→ ASSIGNMENT:
When you spot the word "tray" in a line of the data below, copy that line.

→ INFORMATION SHOWN:
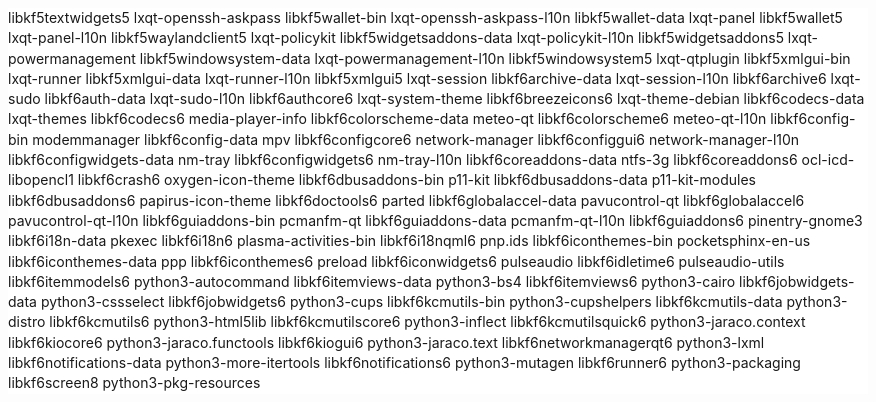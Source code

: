   libkf5textwidgets5              lxqt-openssh-askpass
  libkf5wallet-bin                lxqt-openssh-askpass-l10n
  libkf5wallet-data               lxqt-panel
  libkf5wallet5                   lxqt-panel-l10n
  libkf5waylandclient5            lxqt-policykit
  libkf5widgetsaddons-data        lxqt-policykit-l10n
  libkf5widgetsaddons5            lxqt-powermanagement
  libkf5windowsystem-data         lxqt-powermanagement-l10n
  libkf5windowsystem5             lxqt-qtplugin
  libkf5xmlgui-bin                lxqt-runner
  libkf5xmlgui-data               lxqt-runner-l10n
  libkf5xmlgui5                   lxqt-session
  libkf6archive-data              lxqt-session-l10n
  libkf6archive6                  lxqt-sudo
  libkf6auth-data                 lxqt-sudo-l10n
  libkf6authcore6                 lxqt-system-theme
  libkf6breezeicons6              lxqt-theme-debian
  libkf6codecs-data               lxqt-themes
  libkf6codecs6                   media-player-info
  libkf6colorscheme-data          meteo-qt
  libkf6colorscheme6              meteo-qt-l10n
  libkf6config-bin                modemmanager
  libkf6config-data               mpv
  libkf6configcore6               network-manager
  libkf6configgui6                network-manager-l10n
  libkf6configwidgets-data        nm-tray
  libkf6configwidgets6            nm-tray-l10n
  libkf6coreaddons-data           ntfs-3g
  libkf6coreaddons6               ocl-icd-libopencl1
  libkf6crash6                    oxygen-icon-theme
  libkf6dbusaddons-bin            p11-kit
  libkf6dbusaddons-data           p11-kit-modules
  libkf6dbusaddons6               papirus-icon-theme
  libkf6doctools6                 parted
  libkf6globalaccel-data          pavucontrol-qt
  libkf6globalaccel6              pavucontrol-qt-l10n
  libkf6guiaddons-bin             pcmanfm-qt
  libkf6guiaddons-data            pcmanfm-qt-l10n
  libkf6guiaddons6                pinentry-gnome3
  libkf6i18n-data                 pkexec
  libkf6i18n6                     plasma-activities-bin
  libkf6i18nqml6                  pnp.ids
  libkf6iconthemes-bin            pocketsphinx-en-us
  libkf6iconthemes-data           ppp
  libkf6iconthemes6               preload
  libkf6iconwidgets6              pulseaudio
  libkf6idletime6                 pulseaudio-utils
  libkf6itemmodels6               python3-autocommand
  libkf6itemviews-data            python3-bs4
  libkf6itemviews6                python3-cairo
  libkf6jobwidgets-data           python3-cssselect
  libkf6jobwidgets6               python3-cups
  libkf6kcmutils-bin              python3-cupshelpers
  libkf6kcmutils-data             python3-distro
  libkf6kcmutils6                 python3-html5lib
  libkf6kcmutilscore6             python3-inflect
  libkf6kcmutilsquick6            python3-jaraco.context
  libkf6kiocore6                  python3-jaraco.functools
  libkf6kiogui6                   python3-jaraco.text
  libkf6networkmanagerqt6         python3-lxml
  libkf6notifications-data        python3-more-itertools
  libkf6notifications6            python3-mutagen
  libkf6runner6                   python3-packaging
  libkf6screen8                   python3-pkg-resources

→ THE COMPLETED TASK:
  libkf6configwidgets-data        nm-tray
  libkf6configwidgets6            nm-tray-l10n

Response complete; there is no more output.